*** Opening Given records ***

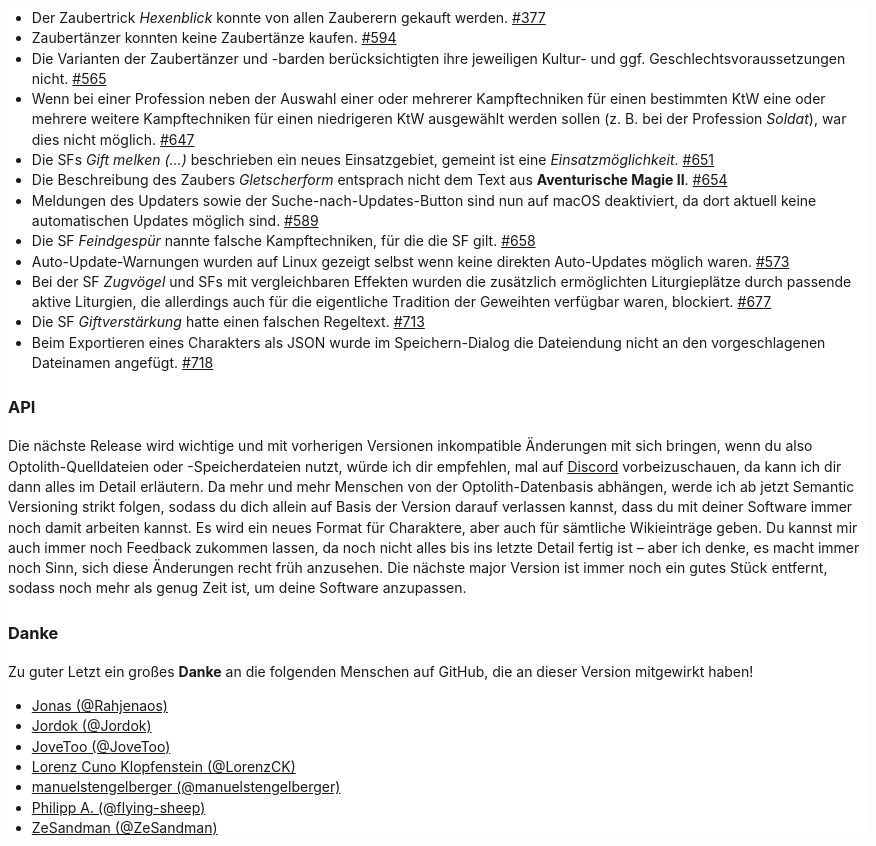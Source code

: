 - Der Zaubertrick *Hexenblick* konnte von allen Zauberern gekauft werden. [#377](https://github.com/elyukai/optolith-client/issues/377)
- Zaubertänzer konnten keine Zaubertänze kaufen. [#594](https://github.com/elyukai/optolith-client/issues/594)
- Die Varianten der Zaubertänzer und -barden berücksichtigten ihre jeweiligen Kultur- und ggf. Geschlechtsvoraussetzungen nicht. [#565](https://github.com/elyukai/optolith-client/issues/565)
- Wenn bei einer Profession neben der Auswahl einer oder mehrerer Kampftechniken für einen bestimmten KtW eine oder mehrere weitere Kampftechniken für einen niedrigeren KtW ausgewählt werden sollen (z. B. bei der Profession *Soldat*), war dies nicht möglich. [#647](https://github.com/elyukai/optolith-client/issues/647)
- Die SFs *Gift melken (...)* beschrieben ein neues Einsatzgebiet, gemeint ist eine *Einsatzmöglichkeit*. [#651](https://github.com/elyukai/optolith-client/issues/651)
- Die Beschreibung des Zaubers *Gletscherform* entsprach nicht dem Text aus **Aventurische Magie II**. [#654](https://github.com/elyukai/optolith-client/issues/654)
- Meldungen des Updaters sowie der Suche-nach-Updates-Button sind nun auf macOS deaktiviert, da dort aktuell keine automatischen Updates möglich sind. [#589](https://github.com/elyukai/optolith-client/issues/589)
- Die SF *Feindgespür* nannte falsche Kampftechniken, für die die SF gilt. [#658](https://github.com/elyukai/optolith-client/issues/658)
- Auto-Update-Warnungen wurden auf Linux gezeigt selbst wenn keine direkten Auto-Updates möglich waren. [#573](https://github.com/elyukai/optolith-client/issues/573)
- Bei der SF *Zugvögel* und SFs mit vergleichbaren Effekten wurden die zusätzlich ermöglichten Liturgieplätze durch passende aktive Liturgien, die allerdings auch für die eigentliche Tradition der Geweihten verfügbar waren, blockiert. [#677](https://github.com/elyukai/optolith-client/issues/677)
- Die SF *Giftverstärkung* hatte einen falschen Regeltext. [#713](https://github.com/elyukai/optolith-client/issues/713)
- Beim Exportieren eines Charakters als JSON wurde im Speichern-Dialog die Dateiendung nicht an den vorgeschlagenen Dateinamen angefügt. [#718](https://github.com/elyukai/optolith-client/issues/718)

### API

Die nächste Release wird wichtige und mit vorherigen Versionen inkompatible Änderungen mit sich bringen, wenn du also Optolith-Quelldateien oder -Speicherdateien nutzt, würde ich dir empfehlen, mal auf [Discord](https://discord.gg/wfdgB9g) vorbeizuschauen, da kann ich dir dann alles im Detail erläutern. Da mehr und mehr Menschen von der Optolith-Datenbasis abhängen, werde ich ab jetzt Semantic Versioning strikt folgen, sodass du dich allein auf Basis der Version darauf verlassen kannst, dass du mit deiner Software immer noch damit arbeiten kannst. Es wird ein neues Format für Charaktere, aber auch für sämtliche Wikieinträge geben. Du kannst mir auch immer noch Feedback zukommen lassen, da noch nicht alles bis ins letzte Detail fertig ist &ndash; aber ich denke, es macht immer noch Sinn, sich diese Änderungen recht früh anzusehen. Die nächste major Version ist immer noch ein gutes Stück entfernt, sodass noch mehr als genug Zeit ist, um deine Software anzupassen.

### Danke

Zu guter Letzt ein großes **Danke** an die folgenden Menschen auf GitHub, die an dieser Version mitgewirkt haben!

- [Jonas (@Rahjenaos)](https://github.com/Rahjenaos)
- [Jordok (@Jordok)](https://github.com/Jordok)
- [JoveToo (@JoveToo)](https://github.com/JoveToo)
- [Lorenz Cuno Klopfenstein (@LorenzCK)](https://github.com/LorenzCK)
- [manuelstengelberger (@manuelstengelberger)](https://github.com/manuelstengelberger)
- [Philipp A. (@flying-sheep)](https://github.com/flying-sheep)
- [ZeSandman (@ZeSandman)](https://github.com/ZeSandman)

*** Closing Given records ***

* [About this exercise] An exact, word-for-word copy of the records is expected, with no pictures in it.

* [Task response]
Source code

: - Der Zaubertrick *Hexenblick* konnte von allen Zauberern gekauft werden. [#377](https://github.com/elyukai/optolith-client/issues/377)
- Zaubertänzer konnten keine Zaubertänze kaufen. [#594](https://github.com/elyukai/optolith-client/issues/594)
- Die Varianten der Zaubertänzer und -barden berücksichtigten ihre jeweiligen Kultur- und ggf. Geschlechtsvoraussetzungen nicht. [#565](https://github.com/elyukai/optolith-client/issues/565)
- Wenn bei einer Profession neben der Auswahl einer oder mehrerer Kampftechniken für einen bestimmten KtW eine oder mehrere weitere Kampftechniken für einen niedrigeren KtW ausgewählt werden sollen (z. B. bei der Profession *Soldat*), war dies nicht möglich. [#647](https://github.com/elyukai/optolith-client/issues/647)
- Die SFs *Gift melken (...)* beschrieben ein neues Einsatzgebiet, gemeint ist eine *Einsatzmöglichkeit*. [#651](https://github.com/elyukai/optolith-client/issues/651)
- Die Beschreibung des Zaubers *Gletscherform* entsprach nicht dem Text aus **Aventurische Magie II**. [#654](https://github.com/elyukai/optolith-client/issues/654)
- Meldungen des Updaters sowie der Suche-nach-Updates-Button sind nun auf macOS deaktiviert, da dort aktuell keine automatischen Updates möglich sind. [#589](https://github.com/elyukai/optolith-client/issues/589)
- Die SF *Feindgespür* nannte falsche Kampftechniken, für die die SF gilt. [#658](https://github.com/elyukai/optolith-client/issues/658)
- Auto-Update-Warnungen wurden auf Linux gezeigt selbst wenn keine direkten Auto-Updates möglich waren. [#573](https://github.com/elyukai/optolith-client/issues/573)
- Bei der SF *Zugvögel* und SFs mit vergleichbaren Effekten wurden die zusätzlich ermöglichten Liturgieplätze durch passende aktive Liturgien, die allerdings auch für die eigentliche Tradition der Geweihten verfügbar waren, blockiert. [#677](https://github.com/elyukai/optolith-client/issues/677)
- Die SF *Giftverstärkung* hatte einen falschen Regeltext. [#713](https://github.com/elyukai/optolith-client/issues/713)
- Beim Exportieren eines Charakters als JSON wurde im Speichern-Dialog die Dateiendung nicht an den vorgeschlagenen Dateinamen angefügt. [#718](https://github.com/elyukai/optolith-client/issues/718)

### API

Die nächste Release wird wichtige und mit vorherigen Versionen inkompatible Änderungen mit sich bringen, wenn du also Optolith-Quelldateien oder -Speicherdateien nutzt, würde ich dir empfehlen, mal auf [Discord](https://discord.gg/wfdgB9g) vorbeizuschauen, da kann ich dir dann alles im Detail erläutern. Da mehr und mehr Menschen von der Optolith-Datenbasis abhängen, werde ich ab jetzt Semantic Versioning strikt folgen, sodass du dich allein auf Basis der Version darauf verlassen kannst, dass du mit deiner Software immer noch damit arbeiten kannst. Es wird ein neues Format für Charaktere, aber auch für sämtliche Wikieinträge geben. Du kannst mir auch immer noch Feedback zukommen lassen, da noch nicht alles bis ins letzte Detail fertig ist &ndash; aber ich denke, es macht immer noch Sinn, sich diese Änderungen recht früh anzusehen. Die nächste major Version ist immer noch ein gutes Stück entfernt, sodass noch mehr als genug Zeit ist, um deine Software anzupassen.

### Danke

Zu guter Letzt ein großes **Danke** an die folgenden Menschen auf GitHub, die an dieser Version mitgewirkt haben!

- [Jonas (@Rahjenaos)](https://github.com/Rahjenaos)
- [Jordok (@Jordok)](https://github.com/Jordok)
- [JoveToo (@JoveToo)](https://github.com/JoveToo)
- [Lorenz Cuno Klopfenstein (@LorenzCK)](https://github.com/LorenzCK)
- [manuelstengelberger (@manuelstengelberger)](https://github.com/manuelstengelberger)
- [Philipp A. (@flying-sheep)](https://github.com/flying-sheep)
- [ZeSandman (@ZeSandman)](https://github.com/ZeSandman)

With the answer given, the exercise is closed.